#### [YOUR OBJECTIVE]
Reproduce the records exactly through the line with "restrict Ba T".

#### [RECORDS PROVIDED]
>>>

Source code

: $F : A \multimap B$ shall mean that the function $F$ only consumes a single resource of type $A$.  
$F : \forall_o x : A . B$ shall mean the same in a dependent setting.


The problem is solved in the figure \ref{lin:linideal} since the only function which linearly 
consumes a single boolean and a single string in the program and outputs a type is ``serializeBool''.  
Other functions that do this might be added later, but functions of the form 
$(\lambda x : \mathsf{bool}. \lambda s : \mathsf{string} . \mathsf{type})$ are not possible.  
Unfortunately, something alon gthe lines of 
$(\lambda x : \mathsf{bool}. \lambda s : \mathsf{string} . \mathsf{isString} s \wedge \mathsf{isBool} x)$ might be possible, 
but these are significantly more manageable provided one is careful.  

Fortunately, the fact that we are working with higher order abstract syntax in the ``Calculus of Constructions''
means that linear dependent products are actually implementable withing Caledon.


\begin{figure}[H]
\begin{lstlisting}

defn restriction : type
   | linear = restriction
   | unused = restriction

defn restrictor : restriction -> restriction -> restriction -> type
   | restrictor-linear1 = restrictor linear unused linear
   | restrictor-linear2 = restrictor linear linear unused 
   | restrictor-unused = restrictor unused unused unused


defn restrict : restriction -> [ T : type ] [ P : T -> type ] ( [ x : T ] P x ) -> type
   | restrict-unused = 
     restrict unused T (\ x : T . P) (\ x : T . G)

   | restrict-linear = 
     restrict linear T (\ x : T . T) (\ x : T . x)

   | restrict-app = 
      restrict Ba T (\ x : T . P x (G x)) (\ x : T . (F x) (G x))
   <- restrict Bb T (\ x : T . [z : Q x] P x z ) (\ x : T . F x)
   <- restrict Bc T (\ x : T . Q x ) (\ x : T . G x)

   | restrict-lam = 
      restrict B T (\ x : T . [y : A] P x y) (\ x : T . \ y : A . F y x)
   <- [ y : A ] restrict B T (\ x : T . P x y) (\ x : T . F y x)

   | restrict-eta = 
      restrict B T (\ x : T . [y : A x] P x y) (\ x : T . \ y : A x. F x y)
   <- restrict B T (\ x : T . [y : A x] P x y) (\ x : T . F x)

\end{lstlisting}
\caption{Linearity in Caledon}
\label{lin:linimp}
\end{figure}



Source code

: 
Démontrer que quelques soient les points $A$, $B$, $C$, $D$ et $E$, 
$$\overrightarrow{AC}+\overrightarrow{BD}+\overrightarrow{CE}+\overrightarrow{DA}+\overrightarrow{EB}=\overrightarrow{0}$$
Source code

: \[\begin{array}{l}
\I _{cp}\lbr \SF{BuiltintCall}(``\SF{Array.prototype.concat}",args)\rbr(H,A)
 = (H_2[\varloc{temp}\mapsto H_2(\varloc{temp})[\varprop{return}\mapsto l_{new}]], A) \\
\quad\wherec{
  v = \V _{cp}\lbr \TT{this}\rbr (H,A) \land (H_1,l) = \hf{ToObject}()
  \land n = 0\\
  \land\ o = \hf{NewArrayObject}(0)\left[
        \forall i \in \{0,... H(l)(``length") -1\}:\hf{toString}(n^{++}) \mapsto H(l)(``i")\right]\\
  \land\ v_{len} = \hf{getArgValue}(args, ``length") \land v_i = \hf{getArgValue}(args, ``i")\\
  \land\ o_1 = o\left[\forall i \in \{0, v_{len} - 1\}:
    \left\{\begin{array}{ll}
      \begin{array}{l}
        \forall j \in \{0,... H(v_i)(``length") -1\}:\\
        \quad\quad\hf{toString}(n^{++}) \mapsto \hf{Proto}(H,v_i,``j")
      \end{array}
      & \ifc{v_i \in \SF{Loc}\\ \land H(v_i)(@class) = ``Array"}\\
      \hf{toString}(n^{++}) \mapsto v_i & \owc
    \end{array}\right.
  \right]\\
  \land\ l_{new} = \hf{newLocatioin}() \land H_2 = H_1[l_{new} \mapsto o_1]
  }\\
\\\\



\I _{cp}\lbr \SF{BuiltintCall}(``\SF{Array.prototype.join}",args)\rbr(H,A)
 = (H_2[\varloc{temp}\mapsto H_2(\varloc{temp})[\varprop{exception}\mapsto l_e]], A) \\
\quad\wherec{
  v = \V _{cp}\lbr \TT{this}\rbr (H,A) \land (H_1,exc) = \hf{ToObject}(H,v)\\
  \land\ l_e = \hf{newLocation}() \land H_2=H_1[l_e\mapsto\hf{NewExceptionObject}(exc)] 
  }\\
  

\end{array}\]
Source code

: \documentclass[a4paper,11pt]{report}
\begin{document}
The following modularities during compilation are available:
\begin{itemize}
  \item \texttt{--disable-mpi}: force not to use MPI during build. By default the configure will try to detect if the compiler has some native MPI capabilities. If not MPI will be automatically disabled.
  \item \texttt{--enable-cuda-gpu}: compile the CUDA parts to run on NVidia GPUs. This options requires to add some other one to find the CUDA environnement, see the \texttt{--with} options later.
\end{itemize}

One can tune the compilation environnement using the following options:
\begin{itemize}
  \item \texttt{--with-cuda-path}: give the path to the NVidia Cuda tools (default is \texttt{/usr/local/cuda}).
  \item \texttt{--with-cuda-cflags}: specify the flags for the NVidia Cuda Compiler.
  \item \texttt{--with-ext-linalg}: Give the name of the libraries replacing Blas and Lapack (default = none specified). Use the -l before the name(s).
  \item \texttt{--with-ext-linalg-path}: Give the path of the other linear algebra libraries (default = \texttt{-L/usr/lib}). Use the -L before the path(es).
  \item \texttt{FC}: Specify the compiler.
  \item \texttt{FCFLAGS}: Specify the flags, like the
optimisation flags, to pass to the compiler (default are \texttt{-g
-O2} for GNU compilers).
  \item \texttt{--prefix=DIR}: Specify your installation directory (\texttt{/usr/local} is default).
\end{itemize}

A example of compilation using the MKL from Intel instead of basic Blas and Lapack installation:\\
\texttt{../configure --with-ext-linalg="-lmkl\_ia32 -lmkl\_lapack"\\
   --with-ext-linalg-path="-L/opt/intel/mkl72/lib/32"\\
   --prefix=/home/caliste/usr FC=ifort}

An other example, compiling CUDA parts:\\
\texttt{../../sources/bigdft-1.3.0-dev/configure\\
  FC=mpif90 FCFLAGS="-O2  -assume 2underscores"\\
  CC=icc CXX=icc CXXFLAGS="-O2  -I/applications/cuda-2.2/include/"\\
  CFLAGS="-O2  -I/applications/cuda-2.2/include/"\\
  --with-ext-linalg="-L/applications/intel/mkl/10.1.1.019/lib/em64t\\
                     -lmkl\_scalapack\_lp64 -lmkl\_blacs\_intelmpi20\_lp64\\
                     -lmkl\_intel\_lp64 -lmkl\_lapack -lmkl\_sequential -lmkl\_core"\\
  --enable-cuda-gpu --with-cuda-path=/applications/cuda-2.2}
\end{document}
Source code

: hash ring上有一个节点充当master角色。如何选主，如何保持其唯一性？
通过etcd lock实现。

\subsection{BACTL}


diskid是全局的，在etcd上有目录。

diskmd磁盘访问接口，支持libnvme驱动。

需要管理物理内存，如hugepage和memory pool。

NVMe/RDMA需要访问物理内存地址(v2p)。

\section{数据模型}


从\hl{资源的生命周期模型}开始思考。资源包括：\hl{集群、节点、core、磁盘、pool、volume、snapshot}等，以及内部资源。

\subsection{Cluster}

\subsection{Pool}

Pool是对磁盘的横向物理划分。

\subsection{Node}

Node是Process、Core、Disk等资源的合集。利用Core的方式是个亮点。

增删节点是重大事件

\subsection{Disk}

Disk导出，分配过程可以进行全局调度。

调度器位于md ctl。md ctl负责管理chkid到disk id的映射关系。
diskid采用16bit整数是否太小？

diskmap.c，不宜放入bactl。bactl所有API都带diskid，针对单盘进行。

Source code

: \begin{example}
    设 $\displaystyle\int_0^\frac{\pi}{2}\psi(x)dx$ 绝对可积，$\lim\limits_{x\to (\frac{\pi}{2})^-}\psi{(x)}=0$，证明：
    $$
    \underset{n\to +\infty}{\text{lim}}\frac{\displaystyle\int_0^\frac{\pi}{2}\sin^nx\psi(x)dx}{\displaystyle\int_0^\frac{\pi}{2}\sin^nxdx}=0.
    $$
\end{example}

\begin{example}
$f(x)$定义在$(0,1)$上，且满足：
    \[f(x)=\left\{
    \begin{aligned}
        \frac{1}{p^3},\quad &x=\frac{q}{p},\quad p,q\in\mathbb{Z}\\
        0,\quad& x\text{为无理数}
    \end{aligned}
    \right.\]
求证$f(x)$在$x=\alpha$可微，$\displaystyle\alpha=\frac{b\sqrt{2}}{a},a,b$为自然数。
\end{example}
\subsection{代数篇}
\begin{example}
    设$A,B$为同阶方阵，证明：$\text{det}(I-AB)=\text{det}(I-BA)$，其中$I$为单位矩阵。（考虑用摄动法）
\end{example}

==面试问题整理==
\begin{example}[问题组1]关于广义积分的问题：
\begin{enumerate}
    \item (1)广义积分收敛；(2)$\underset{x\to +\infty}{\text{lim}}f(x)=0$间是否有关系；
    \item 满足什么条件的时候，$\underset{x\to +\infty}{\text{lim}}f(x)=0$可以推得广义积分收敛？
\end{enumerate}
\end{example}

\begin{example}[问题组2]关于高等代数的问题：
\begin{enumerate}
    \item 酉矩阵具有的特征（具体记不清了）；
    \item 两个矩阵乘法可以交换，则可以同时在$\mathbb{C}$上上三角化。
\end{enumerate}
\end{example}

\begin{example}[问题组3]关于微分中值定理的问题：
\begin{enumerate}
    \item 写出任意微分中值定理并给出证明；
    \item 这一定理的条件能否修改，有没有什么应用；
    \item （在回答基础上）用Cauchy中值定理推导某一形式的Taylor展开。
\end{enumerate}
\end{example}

<<<

#### [RESPONSE]
Source code

: $F : A \multimap B$ shall mean that the function $F$ only consumes a single resource of type $A$.  
$F : \forall_o x : A . B$ shall mean the same in a dependent setting.


The problem is solved in the figure \ref{lin:linideal} since the only function which linearly 
consumes a single boolean and a single string in the program and outputs a type is ``serializeBool''.  
Other functions that do this might be added later, but functions of the form 
$(\lambda x : \mathsf{bool}. \lambda s : \mathsf{string} . \mathsf{type})$ are not possible.  
Unfortunately, something alon gthe lines of 
$(\lambda x : \mathsf{bool}. \lambda s : \mathsf{string} . \mathsf{isString} s \wedge \mathsf{isBool} x)$ might be possible, 
but these are significantly more manageable provided one is careful.  

Fortunately, the fact that we are working with higher order abstract syntax in the ``Calculus of Constructions''
means that linear dependent products are actually implementable withing Caledon.


\begin{figure}[H]
\begin{lstlisting}

defn restriction : type
   | linear = restriction
   | unused = restriction

defn restrictor : restriction -> restriction -> restriction -> type
   | restrictor-linear1 = restrictor linear unused linear
   | restrictor-linear2 = restrictor linear linear unused 
   | restrictor-unused = restrictor unused unused unused


defn restrict : restriction -> [ T : type ] [ P : T -> type ] ( [ x : T ] P x ) -> type
   | restrict-unused = 
     restrict unused T (\ x : T . P) (\ x : T . G)

   | restrict-linear = 
     restrict linear T (\ x : T . T) (\ x : T . x)

   | restrict-app = 
      restrict Ba T (\ x : T . P x (G x)) (\ x : T . (F x) (G x))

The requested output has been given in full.